Last June, Lander’s Holy Donã was one of the highlights of Red Eye Theater’s New Works 4 Weeks Festival. In the outlandish, spectacular performance, Lander drew on their experience training to be a priest.
“I grew up extremely Catholic,” they say. “I was in seminary for a year. That created a rupture in my life... I had to get it out of my body.”
Lander was interested in finding the connection between Catholic rites and drag culture. In the BDSM-filled piece, Lander’s character, Doña Pepa, is crucified on a giant cross. They performed the first iteration of the show at a queer cabaret in Puerto Rico. After that, they were invited to show the work at Red Eye.
“To put it out there at this scale—for me, that was a lot of closure,” Lander says.
A Jerome Hill Fellow, Lander is planning a trip to Argentina in 2020 where they will work on a piece about migration and revolutions. They hope to show the work in the Twin Cities next summer.—Sheila Regan
Jenny Jorgensen and Kate Worum, the duo behind She She, knew they’d made it when the Mall of America invited them to create a massive mural on its walls.
Jorgensen is an interior designer by trade, while Worum is an illustrator. They met at a dinner party that ended with the two sitting on the floor looking at wallpaper samples. Both felt that there was something missing in the wallpaper industry. Thus, She She was born.
A quick scroll through She She’s Instagram (@bysheshe) reveals both whimsy and sophistication: Glam chandelier illustrations set the tone for a dining room, adorable butts make a bathroom cheeky, colorful palm fronds transform a nursery.
“We want to create wallpaper that isn’t a complement to the room, but uniquely is the room,” explains Jorgensen. “We hope—and believe—that the storytelling and thoughtfulness behind our patterns create an experience... that is more of a lifestyle than a product.”
She She has created designs with Delta Faucet, the aforementioned blue floral mural at MOA, and a piece for Sunbrella using ice cream.
While these are major achievements, the two feel that their biggest accomplishment this year was launching their online store. Three designs are currently available: the beloved “bums” print, a rustic cabin design, and a pretty, pastel lilac bird print.

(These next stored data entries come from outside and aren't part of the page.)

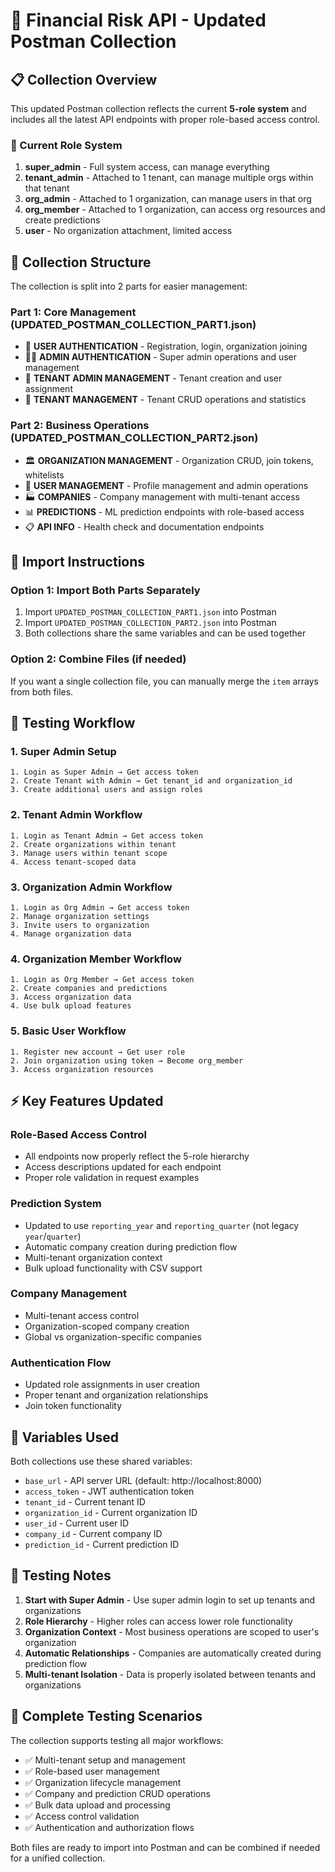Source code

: # 🏦 Financial Risk API - Updated Postman Collection

## 📋 Collection Overview

This updated Postman collection reflects the current **5-role system** and includes all the latest API endpoints with proper role-based access control.

### 🎯 Current Role System

1. **super_admin** - Full system access, can manage everything
2. **tenant_admin** - Attached to 1 tenant, can manage multiple orgs within that tenant  
3. **org_admin** - Attached to 1 organization, can manage users in that org
4. **org_member** - Attached to 1 organization, can access org resources and create predictions
5. **user** - No organization attachment, limited access

## 📁 Collection Structure

The collection is split into 2 parts for easier management:

### Part 1: Core Management (UPDATED_POSTMAN_COLLECTION_PART1.json)
- 🔐 **USER AUTHENTICATION** - Registration, login, organization joining
- 👨‍💼 **ADMIN AUTHENTICATION** - Super admin operations and user management
- 🎯 **TENANT ADMIN MANAGEMENT** - Tenant creation and user assignment
- 🏢 **TENANT MANAGEMENT** - Tenant CRUD operations and statistics

### Part 2: Business Operations (UPDATED_POSTMAN_COLLECTION_PART2.json)
- 🏛️ **ORGANIZATION MANAGEMENT** - Organization CRUD, join tokens, whitelists
- 👥 **USER MANAGEMENT** - Profile management and admin operations
- 🏭 **COMPANIES** - Company management with multi-tenant access
- 📊 **PREDICTIONS** - ML prediction endpoints with role-based access
- 📋 **API INFO** - Health check and documentation endpoints

## 🔧 Import Instructions

### Option 1: Import Both Parts Separately
1. Import `UPDATED_POSTMAN_COLLECTION_PART1.json` into Postman
2. Import `UPDATED_POSTMAN_COLLECTION_PART2.json` into Postman
3. Both collections share the same variables and can be used together

### Option 2: Combine Files (if needed)
If you want a single collection file, you can manually merge the `item` arrays from both files.

## 🚀 Testing Workflow

### 1. Super Admin Setup
```
1. Login as Super Admin → Get access token
2. Create Tenant with Admin → Get tenant_id and organization_id
3. Create additional users and assign roles
```

### 2. Tenant Admin Workflow
```
1. Login as Tenant Admin → Get access token
2. Create organizations within tenant
3. Manage users within tenant scope
4. Access tenant-scoped data
```

### 3. Organization Admin Workflow
```
1. Login as Org Admin → Get access token
2. Manage organization settings
3. Invite users to organization
4. Manage organization data
```

### 4. Organization Member Workflow
```
1. Login as Org Member → Get access token
2. Create companies and predictions
3. Access organization data
4. Use bulk upload features
```

### 5. Basic User Workflow
```
1. Register new account → Get user role
2. Join organization using token → Become org_member
3. Access organization resources
```

## ⚡ Key Features Updated

### Role-Based Access Control
- All endpoints now properly reflect the 5-role hierarchy
- Access descriptions updated for each endpoint
- Proper role validation in request examples

### Prediction System
- Updated to use `reporting_year` and `reporting_quarter` (not legacy `year`/`quarter`)
- Automatic company creation during prediction flow
- Multi-tenant organization context
- Bulk upload functionality with CSV support

### Company Management
- Multi-tenant access control
- Organization-scoped company creation
- Global vs organization-specific companies

### Authentication Flow
- Updated role assignments in user creation
- Proper tenant and organization relationships
- Join token functionality

## 🔄 Variables Used

Both collections use these shared variables:
- `base_url` - API server URL (default: http://localhost:8000)
- `access_token` - JWT authentication token
- `tenant_id` - Current tenant ID
- `organization_id` - Current organization ID  
- `user_id` - Current user ID
- `company_id` - Current company ID
- `prediction_id` - Current prediction ID

## 📝 Testing Notes

1. **Start with Super Admin** - Use super admin login to set up tenants and organizations
2. **Role Hierarchy** - Higher roles can access lower role functionality
3. **Organization Context** - Most business operations are scoped to user's organization
4. **Automatic Relationships** - Companies are automatically created during prediction flow
5. **Multi-tenant Isolation** - Data is properly isolated between tenants and organizations

## 🎯 Complete Testing Scenarios

The collection supports testing all major workflows:
- ✅ Multi-tenant setup and management
- ✅ Role-based user management  
- ✅ Organization lifecycle management
- ✅ Company and prediction CRUD operations
- ✅ Bulk data upload and processing
- ✅ Access control validation
- ✅ Authentication and authorization flows

Both files are ready to import into Postman and can be combined if needed for a unified collection.
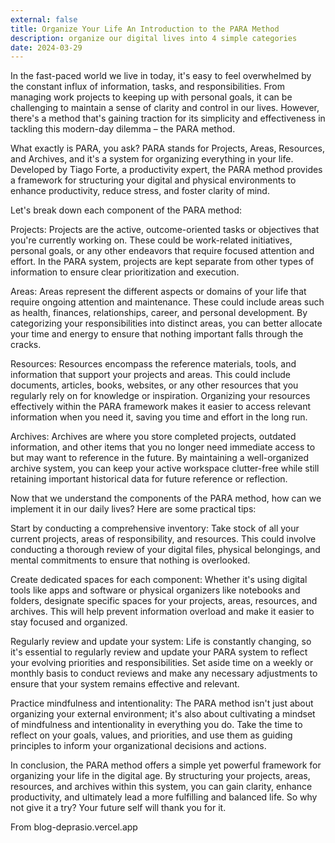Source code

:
 ```yaml
---
external: false
title: Organize Your Life An Introduction to the PARA Method
description: organize our digital lives into 4 simple categories
date: 2024-03-29
---
```


In the fast-paced world we live in today, it's easy to feel overwhelmed by the constant influx of information, tasks, and responsibilities. From managing work projects to keeping up with personal goals, it can be challenging to maintain a sense of clarity and control in our lives. However, there's a method that's gaining traction for its simplicity and effectiveness in tackling this modern-day dilemma – the PARA method.

What exactly is PARA, you ask? PARA stands for Projects, Areas, Resources, and Archives, and it's a system for organizing everything in your life. Developed by Tiago Forte, a productivity expert, the PARA method provides a framework for structuring your digital and physical environments to enhance productivity, reduce stress, and foster clarity of mind.

Let's break down each component of the PARA method:

Projects: Projects are the active, outcome-oriented tasks or objectives that you're currently working on. These could be work-related initiatives, personal goals, or any other endeavors that require focused attention and effort. In the PARA system, projects are kept separate from other types of information to ensure clear prioritization and execution.

Areas: Areas represent the different aspects or domains of your life that require ongoing attention and maintenance. These could include areas such as health, finances, relationships, career, and personal development. By categorizing your responsibilities into distinct areas, you can better allocate your time and energy to ensure that nothing important falls through the cracks.

Resources: Resources encompass the reference materials, tools, and information that support your projects and areas. This could include documents, articles, books, websites, or any other resources that you regularly rely on for knowledge or inspiration. Organizing your resources effectively within the PARA framework makes it easier to access relevant information when you need it, saving you time and effort in the long run.

Archives: Archives are where you store completed projects, outdated information, and other items that you no longer need immediate access to but may want to reference in the future. By maintaining a well-organized archive system, you can keep your active workspace clutter-free while still retaining important historical data for future reference or reflection.

Now that we understand the components of the PARA method, how can we implement it in our daily lives? Here are some practical tips:

Start by conducting a comprehensive inventory: Take stock of all your current projects, areas of responsibility, and resources. This could involve conducting a thorough review of your digital files, physical belongings, and mental commitments to ensure that nothing is overlooked.

Create dedicated spaces for each component: Whether it's using digital tools like apps and software or physical organizers like notebooks and folders, designate specific spaces for your projects, areas, resources, and archives. This will help prevent information overload and make it easier to stay focused and organized.

Regularly review and update your system: Life is constantly changing, so it's essential to regularly review and update your PARA system to reflect your evolving priorities and responsibilities. Set aside time on a weekly or monthly basis to conduct reviews and make any necessary adjustments to ensure that your system remains effective and relevant.

Practice mindfulness and intentionality: The PARA method isn't just about organizing your external environment; it's also about cultivating a mindset of mindfulness and intentionality in everything you do. Take the time to reflect on your goals, values, and priorities, and use them as guiding principles to inform your organizational decisions and actions.

In conclusion, the PARA method offers a simple yet powerful framework for organizing your life in the digital age. By structuring your projects, areas, resources, and archives within this system, you can gain clarity, enhance productivity, and ultimately lead a more fulfilling and balanced life. So why not give it a try? Your future self will thank you for it.



From blog-deprasio.vercel.app
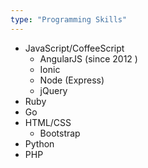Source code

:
 ```yaml
---
type: "Programming Skills"
---
```


* JavaScript/CoffeeScript
    * AngularJS (since 2012 <i class="fa fa-smile-o"></i>)
    * Ionic
    * Node (Express)
    * jQuery
* Ruby
* Go
* HTML/CSS
    * Bootstrap
* Python
* PHP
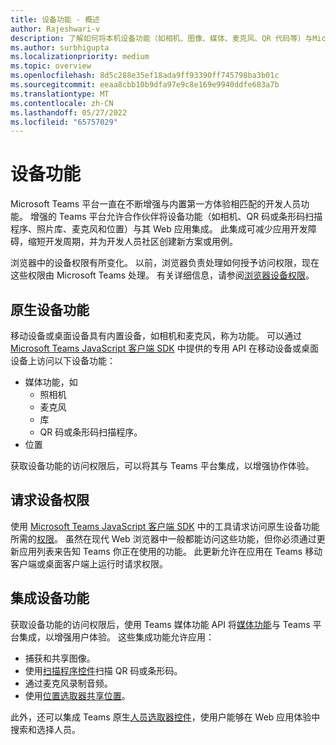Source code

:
 ```yaml
---
title: 设备功能 - 概述
author: Rajeshwari-v
description: 了解如何将本机设备功能（如相机、图像、媒体、麦克风、QR 代码等）与Microsoft Teams应用集成。
ms.author: surbhigupta
ms.localizationpriority: medium
ms.topic: overview
ms.openlocfilehash: 8d5c288e35ef18ada9ff93390ff745798ba3b01c
ms.sourcegitcommit: eeaa8cbb10b9dfa97e9c8e169e9940ddfe683a7b
ms.translationtype: MT
ms.contentlocale: zh-CN
ms.lasthandoff: 05/27/2022
ms.locfileid: "65757029"
---
```

# <a name="device-capabilities"></a>设备功能

Microsoft Teams 平台一直在不断增强与内置第一方体验相匹配的开发人员功能。 增强的 Teams 平台允许合作伙伴将设备功能（如相机、QR 码或条形码扫描程序、照片库、麦克风和位置）与其 Web 应用集成。 此集成可减少应用开发障碍，缩短开发周期，并为开发人员社区创建新方案或用例。

浏览器中的设备权限有所变化。 以前，浏览器负责处理如何授予访问权限，现在这些权限由 Microsoft Teams 处理。 有关详细信息，请参阅[浏览器设备权限](browser-device-permissions.md)。

## <a name="native-device-capabilities"></a>原生设备功能

移动设备或桌面设备具有内置设备，如相机和麦克风，称为功能。 可以通过 [Microsoft Teams JavaScript 客户端 SDK](/javascript/api/overview/msteams-client?view=msteams-client-js-latest&preserve-view=true) 中提供的专用 API 在移动设备或桌面设备上访问以下设备功能：

* 媒体功能，如
  * 照相机
  * 麦克风
  * 库
  * QR 码或条形码扫描程序。
* 位置

获取设备功能的访问权限后，可以将其与 Teams 平台集成，以增强协作体验。

## <a name="request-device-permissions"></a>请求设备权限

使用 [Microsoft Teams JavaScript 客户端 SDK](/javascript/api/overview/msteams-client?view=msteams-client-js-latest&preserve-view=true) 中的工具请求访问原生设备功能所需的[权限](native-device-permissions.md)。 虽然在现代 Web 浏览器中一般都能访问这些功能，但你必须通过更新应用列表来告知 Teams 你正在使用的功能。 此更新允许在应用在 Teams 移动客户端或桌面客户端上运行时请求权限。

## <a name="integrate-device-capabilities"></a>集成设备功能

获取设备功能的访问权限后，使用 Teams 媒体功能 API 将[媒体功能](mobile-camera-image-permissions.md)与 Teams 平台集成，以增强用户体验。 这些集成功能允许应用：

* 捕获和共享图像。
* 使用[扫描程序控件](qr-barcode-scanner-capability.md)扫描 QR 码或条形码。
* 通过麦克风录制音频。
* 使用[位置选取器共享位置](location-capability.md)。

此外，还可以集成 Teams 原生[人员选取器控件](people-picker-capability.md)，使用户能够在 Web 应用体验中搜索和选择人员。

Bringing She She’s work into your home will get even easier in 2020. “We’re going to be heavily focusing on a cohesive collection of products that include textiles and home goods,” Jorgensen says. “We’re really excited to continue to cover the world in art.”—Kara Nesvig
Scott Z. Burns
Though his credits include films such as Side Effects, The Laundromat, and The Informant, screenwriter-director Scott Z. Burns, a Golden Valley native and U of M grad, took on an unprecedented challenge in The Report.
The story follows lead investigator Daniel J. Jones (Adam Driver) into a seven-year deep dive of the “enhanced interrogation techniques” used by the CIA on suspected terrorists following 9/11. Ultimately, Jones produced a 6,700-page report, of which only a 500-page summary was publicly released.
“What I found so profoundly moving about the plight of Daniel Jones is this guy spent seven years trying to uncover the brutal realities of what our country did and it was lost to the next news cycle in 24 hours,” Burns says. By making a movie about it, he hopes to save the story from the dustbin of history.
The film was released in theaters this fall. Burns says he has not experienced any backlash from political figures or other operatives named in the film, likely because by the time he came to the story in 2014, it had already been litigated publicly.
“It was my job in the film to depict it in as bipartisan and authentic a way as I possibly could,” he says. Then, with a laugh: “That being said, if I turn up dead sometime in the next few weeks, please call the authorities.”
Hopefully that won’t happen, because Burns is currently at work on a new scripted TV musical series set in Minnesota. His collaborator? Craig Finn from the Hold Steady. Look for that project in 2020.—Erica Rivera
A former child actor in Pakistan, Moe Yaqub moved to America eight years ago for college. At the time he barely knew the English language, and certainly didn’t aspire to standup comedy success. Three years ago, that all changed.
“I wanted to get back into acting. So I was thinking, ‘Who is on TV that looks like me?’” he recalls. “The only person I could think of was Aziz Ansari.” Google soon led him to discover Ansari’s standup sets and Acme’s open mic nights. “So I went down and performed. This all happened within the course of like, an hour.”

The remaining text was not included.